Ecclesiastes resonated with me even as a young college student, but it wasn’t until eight years ago, when I read the Omnibus introduction for the book of Ecclesiastes by Jeffery Myers and Knowing God by J.I. Packer, that I was able to understand why. The teachings of Proverbs are true, living in accord with God’s wise created order will give health to your bones and place you on the path that leads to the good life. But the teachings of Ecclesiastes are also true, namely, God’s universe is incredibly complex and beyond human understanding. Furthermore, this complex world is made up of humans who are not piano keys or organ stops that operate in a direct cause and effect way. We have souls and wills of our own. So as Jeffery Myers notes, “What the author [of Ecclesiastes] intends to teach us is that real biblical wisdom is founded on the honest acknowledgement that “under the sun” [from our limited and finite human perspective] this world’s course is enigmatic; much of what happens is quite inexplicable, quite incomprehensible to us, and quite out of our control” (Myers, 12).


And as J.I. Packer notes in Knowing God, “God in his wisdom, to make and keep us humble and to teach us to walk by faith, has hidden from us almost everything that we should like to know about the providential purposes which he is working out in the churches and in our own lives” (Packer, 106). “As thou knowest not what is the way of the wind, nor how the bones do grow in the womb of her that is with child; even so thou knowest not the work of God who doeth all” (Ecclesiastes 11:5).
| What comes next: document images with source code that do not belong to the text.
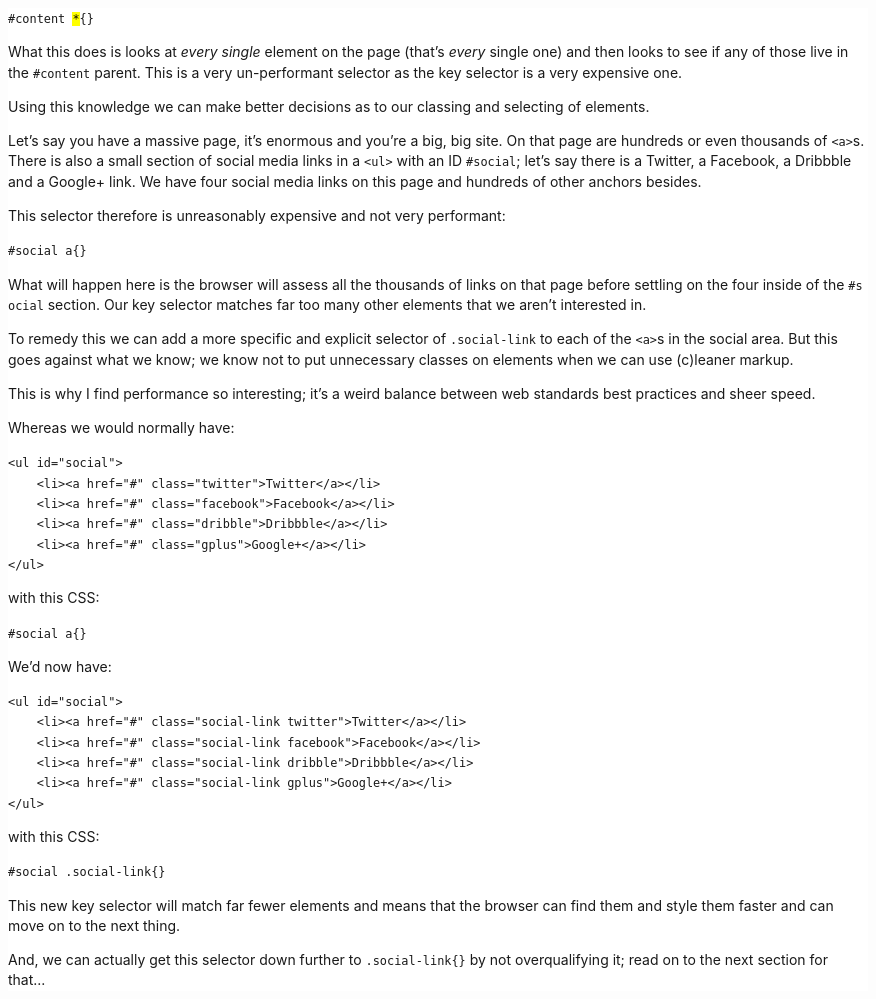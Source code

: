 <pre><code>#content <mark>*</mark>{}</code></pre>

What this does is looks at _every single_ element on the page (that’s _every_ single one) and then looks to see if any of those live in the `#content` parent. This is a very un-performant selector as the key selector is a very expensive one.

Using this knowledge we can make better decisions as to our classing and selecting of elements.

Let’s say you have a massive page, it’s enormous and you’re a big, big site. On that page are hundreds or even thousands of `<a>`s. There is also a small section of social media links in a `<ul>` with an ID `#social`; let’s say there is a Twitter, a Facebook, a Dribbble and a Google+ link. We have four social media links on this page and hundreds of other anchors besides.

This selector therefore is unreasonably expensive and not very performant:

<pre><code>#social a{}</code></pre>

What will happen here is the browser will assess all the thousands of links on that page before settling on the four inside of the `#social` section. Our key selector matches far too many other elements that we aren’t interested in.

To remedy this we can add a more specific and explicit selector of `.social-link` to each of the `<a>`s in the social area. But this goes against what we know; we know not to put unnecessary classes on elements when we can use (c)leaner markup.

This is why I find performance so interesting; it’s a weird balance between web standards best practices and sheer speed.

Whereas we would normally have:
    
    <ul id="social">
        <li><a href="#" class="twitter">Twitter</a></li>
        <li><a href="#" class="facebook">Facebook</a></li>
        <li><a href="#" class="dribble">Dribbble</a></li>
        <li><a href="#" class="gplus">Google+</a></li>
    </ul>

with this CSS:

    #social a{}

We’d now have:

    <ul id="social">
        <li><a href="#" class="social-link twitter">Twitter</a></li>
        <li><a href="#" class="social-link facebook">Facebook</a></li>
        <li><a href="#" class="social-link dribble">Dribbble</a></li>
        <li><a href="#" class="social-link gplus">Google+</a></li>
    </ul>

with this CSS:

    #social .social-link{}

This new key selector will match far fewer elements and means that the browser can find them and style them faster and can move on to the next thing.

And, we can actually get this selector down further to `.social-link{}` by not overqualifying it; read on to the next section for that...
Myers recognizes that the enigmatic, vaporous nature of our “under the sun” perspective of God’s world could lead us to feel anxious, so he goes on to say, yes, life is full of wind and vapor, but “Jesus rules over all of it. Even the wind and waves obey him. And this means that while certain mysteries and disappointments and hardships will always remain, we can enjoy the goodness of life and creation in the midst of the storm of life and rejoice in the care of the one who shepherds the wind” (Myers, 13). And as Packer notes, “The inscrutable God of providence is the wise and gracious God of creation and redemption. We can be sure that the God who made this marvelously complex world order, and who compassed the great redemption from Egypt, and who later compassed the even greater redemption from sin and Satan, knows what he is doing, and ‘doeth all things well,’ even if for the moment he hides his hand” (Packer, 107).
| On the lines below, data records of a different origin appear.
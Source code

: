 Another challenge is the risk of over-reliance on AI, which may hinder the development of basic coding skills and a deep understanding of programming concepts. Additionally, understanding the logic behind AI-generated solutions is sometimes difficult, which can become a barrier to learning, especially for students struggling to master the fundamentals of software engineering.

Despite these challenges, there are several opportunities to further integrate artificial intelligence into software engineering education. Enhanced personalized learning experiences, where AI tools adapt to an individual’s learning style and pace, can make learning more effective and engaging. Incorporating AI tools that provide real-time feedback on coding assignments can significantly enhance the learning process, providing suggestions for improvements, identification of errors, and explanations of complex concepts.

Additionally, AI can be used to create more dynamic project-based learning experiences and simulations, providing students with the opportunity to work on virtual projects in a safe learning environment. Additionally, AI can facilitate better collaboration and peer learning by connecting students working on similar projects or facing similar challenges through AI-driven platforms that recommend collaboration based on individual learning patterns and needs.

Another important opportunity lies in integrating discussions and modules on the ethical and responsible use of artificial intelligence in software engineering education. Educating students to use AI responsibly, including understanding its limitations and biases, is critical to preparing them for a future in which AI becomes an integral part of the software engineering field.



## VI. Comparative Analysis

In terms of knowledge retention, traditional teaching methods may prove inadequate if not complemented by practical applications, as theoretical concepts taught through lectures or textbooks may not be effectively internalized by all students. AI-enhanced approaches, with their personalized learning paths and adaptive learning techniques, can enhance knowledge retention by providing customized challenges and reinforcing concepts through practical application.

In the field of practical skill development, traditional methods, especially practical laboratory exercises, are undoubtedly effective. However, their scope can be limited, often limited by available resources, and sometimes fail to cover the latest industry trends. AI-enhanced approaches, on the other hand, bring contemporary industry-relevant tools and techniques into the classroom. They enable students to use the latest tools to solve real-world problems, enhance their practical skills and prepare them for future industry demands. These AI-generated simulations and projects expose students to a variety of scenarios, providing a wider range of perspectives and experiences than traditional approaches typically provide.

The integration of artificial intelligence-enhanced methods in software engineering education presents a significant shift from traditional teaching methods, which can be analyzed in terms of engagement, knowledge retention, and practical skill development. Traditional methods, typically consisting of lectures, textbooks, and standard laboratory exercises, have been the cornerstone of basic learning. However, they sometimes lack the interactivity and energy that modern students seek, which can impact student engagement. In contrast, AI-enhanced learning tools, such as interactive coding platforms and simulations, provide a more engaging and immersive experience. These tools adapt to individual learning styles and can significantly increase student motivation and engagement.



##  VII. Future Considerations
So as you enjoy the goodness of life and creation this summer, remember: July still has thirty-one days, Proverbs still has thirty-one chapters, “the complacency of fools will destroy them,” “the one who listens to wisdom will dwell secure,” and “the inscrutable God of providence is [still] the wise and gracious God of creation and redemption who knows what he is doing and doeth all things well.”


Knowledge and Wisdom in Submission to God,


Chris M. Blackwell


- Myers, Jeffery, “Introduction to Ecclesiastes,” Omnibus VI - The Modern World, Veritas.

- Packer, J.I. Knowing God. InterVarsity Press.